In 1965 Renault unveiled their innovative new 16 at the Geneva Motor Show. With its novel two-box body shape and innovative equipment, the 16 was a thoroughly modern, avant-garde offering. It had oblong headlamps rather than round ones, and toward the end of the 1960s its options list came to include goodies like halogen fog and driving lamps. The car was a grand, very popular success, with well over 1.8 million R16s built during a production run of 15 years that lasted through to 1980.
As a young student and then engineer, I got attracted to the automotive industry mainly thanks to the innovative Citroën DS, launched in 1960, which represented a real breakthrough in style, technology and driving comfort. So when Pierre Cibié himself asked me to join his company, I accepted immediately. An innovation-focused mindset was the first lever to involve me in this job.
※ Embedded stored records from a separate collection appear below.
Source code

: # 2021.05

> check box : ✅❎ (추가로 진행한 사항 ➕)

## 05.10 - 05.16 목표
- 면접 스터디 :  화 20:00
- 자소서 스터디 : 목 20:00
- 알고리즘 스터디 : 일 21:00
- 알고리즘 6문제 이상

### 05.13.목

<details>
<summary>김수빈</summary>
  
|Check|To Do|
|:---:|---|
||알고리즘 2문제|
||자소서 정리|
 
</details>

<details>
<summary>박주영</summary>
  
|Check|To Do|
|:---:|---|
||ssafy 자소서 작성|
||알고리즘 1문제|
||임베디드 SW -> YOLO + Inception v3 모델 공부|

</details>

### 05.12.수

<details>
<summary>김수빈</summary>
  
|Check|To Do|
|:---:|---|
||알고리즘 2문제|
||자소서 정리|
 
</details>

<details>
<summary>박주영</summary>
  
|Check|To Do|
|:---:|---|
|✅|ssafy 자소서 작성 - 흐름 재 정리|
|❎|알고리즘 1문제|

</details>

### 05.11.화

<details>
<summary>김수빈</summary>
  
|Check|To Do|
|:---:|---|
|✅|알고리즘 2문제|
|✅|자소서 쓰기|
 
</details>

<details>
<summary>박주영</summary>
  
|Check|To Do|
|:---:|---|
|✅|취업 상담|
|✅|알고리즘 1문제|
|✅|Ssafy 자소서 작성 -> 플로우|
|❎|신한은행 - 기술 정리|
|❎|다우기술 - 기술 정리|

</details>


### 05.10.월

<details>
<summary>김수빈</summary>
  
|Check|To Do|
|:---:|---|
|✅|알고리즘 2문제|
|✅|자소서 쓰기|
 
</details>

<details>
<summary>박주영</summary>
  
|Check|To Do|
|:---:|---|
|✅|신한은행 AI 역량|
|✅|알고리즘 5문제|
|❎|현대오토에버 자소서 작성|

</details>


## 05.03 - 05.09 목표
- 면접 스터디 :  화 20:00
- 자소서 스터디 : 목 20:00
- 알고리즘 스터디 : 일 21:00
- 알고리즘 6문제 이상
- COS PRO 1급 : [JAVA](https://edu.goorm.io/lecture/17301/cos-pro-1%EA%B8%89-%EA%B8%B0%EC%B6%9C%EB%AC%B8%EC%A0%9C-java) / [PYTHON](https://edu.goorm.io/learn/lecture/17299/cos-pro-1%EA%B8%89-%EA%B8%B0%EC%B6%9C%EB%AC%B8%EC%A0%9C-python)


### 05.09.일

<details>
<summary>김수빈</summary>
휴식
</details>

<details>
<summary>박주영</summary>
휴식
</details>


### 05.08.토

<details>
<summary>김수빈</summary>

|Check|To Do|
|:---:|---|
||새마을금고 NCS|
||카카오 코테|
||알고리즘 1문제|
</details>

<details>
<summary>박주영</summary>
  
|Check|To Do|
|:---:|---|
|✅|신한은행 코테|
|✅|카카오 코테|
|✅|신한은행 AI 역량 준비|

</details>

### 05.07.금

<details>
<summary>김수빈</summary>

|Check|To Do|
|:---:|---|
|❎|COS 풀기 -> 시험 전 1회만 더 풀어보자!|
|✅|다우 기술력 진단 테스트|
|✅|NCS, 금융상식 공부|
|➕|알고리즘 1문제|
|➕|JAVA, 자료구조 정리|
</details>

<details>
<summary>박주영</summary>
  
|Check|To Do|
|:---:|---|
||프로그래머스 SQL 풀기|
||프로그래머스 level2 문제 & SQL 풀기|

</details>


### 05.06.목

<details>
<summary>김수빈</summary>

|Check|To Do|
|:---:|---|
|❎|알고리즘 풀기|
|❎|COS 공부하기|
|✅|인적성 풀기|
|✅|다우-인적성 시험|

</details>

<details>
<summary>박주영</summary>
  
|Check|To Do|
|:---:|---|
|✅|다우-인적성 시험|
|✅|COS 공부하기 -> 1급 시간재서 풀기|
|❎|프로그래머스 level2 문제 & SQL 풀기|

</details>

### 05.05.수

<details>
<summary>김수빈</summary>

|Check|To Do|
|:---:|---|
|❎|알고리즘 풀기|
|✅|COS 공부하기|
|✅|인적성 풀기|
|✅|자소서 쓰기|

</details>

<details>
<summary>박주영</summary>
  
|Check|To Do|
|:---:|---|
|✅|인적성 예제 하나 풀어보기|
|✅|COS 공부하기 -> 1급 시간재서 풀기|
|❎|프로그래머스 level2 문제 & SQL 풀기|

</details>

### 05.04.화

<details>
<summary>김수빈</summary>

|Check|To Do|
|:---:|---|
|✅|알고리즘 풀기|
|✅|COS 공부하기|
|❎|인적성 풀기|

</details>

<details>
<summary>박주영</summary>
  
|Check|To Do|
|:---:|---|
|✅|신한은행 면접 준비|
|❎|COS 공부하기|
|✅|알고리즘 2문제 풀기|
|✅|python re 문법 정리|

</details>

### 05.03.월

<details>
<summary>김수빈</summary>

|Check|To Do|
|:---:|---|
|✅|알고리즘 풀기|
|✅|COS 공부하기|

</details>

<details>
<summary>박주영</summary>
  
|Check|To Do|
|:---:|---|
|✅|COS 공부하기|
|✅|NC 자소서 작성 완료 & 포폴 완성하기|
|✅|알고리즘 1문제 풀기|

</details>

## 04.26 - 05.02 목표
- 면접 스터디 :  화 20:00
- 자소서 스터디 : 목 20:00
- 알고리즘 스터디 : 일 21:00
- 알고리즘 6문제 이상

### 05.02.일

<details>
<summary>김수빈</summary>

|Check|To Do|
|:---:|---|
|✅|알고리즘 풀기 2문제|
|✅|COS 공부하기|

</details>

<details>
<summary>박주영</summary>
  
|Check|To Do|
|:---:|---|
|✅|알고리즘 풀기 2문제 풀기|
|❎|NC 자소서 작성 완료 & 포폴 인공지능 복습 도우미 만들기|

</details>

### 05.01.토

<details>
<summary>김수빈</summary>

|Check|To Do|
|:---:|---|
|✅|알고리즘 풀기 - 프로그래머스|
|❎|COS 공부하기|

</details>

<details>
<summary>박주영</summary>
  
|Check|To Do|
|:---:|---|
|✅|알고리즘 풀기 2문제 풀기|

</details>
I was privileged because my first mission was to improve the performance of the Renault 16 headlamps, and to develop halogen versions. I remember working on huge studies to optimise the stamping process to achieve an optically ideal shape of the rectangular reflector and to optimise the polishing process for maximum reflectivity. At that time, the stamping and polishing operations were as important as optics in the 1980’s, electronics in the 1990’s, LEDs in the 2000’s, ADB now, and ADAS probably next decade.
We succeeded in developing Cibié “Biode” headlamps for the R16, with two H1 bulbs and two reflectors (one for high beam and one for low) behind the one oblong lens. The result was hugely improved low and high beam performance for the driver. Then eventually the H4 bulb came along and we developed H4 headlamps for the R16, giving even greater performance with much lower build cost and difficulty than the Biode.
I offer these reminiscences to make a point: to attract and hire the best young engineers, a company must offer them some fuel for dreams, and innovation remains a fantastic enabler for dreams. Ethusiasm and commitment: these are what the limited-edition de luxe DVN book Lighting: The Soul of Car Design is made of…and these are likewise the main takeaways from the thoroughly enjoyable experience of reading it and sharing it with your young potential hires.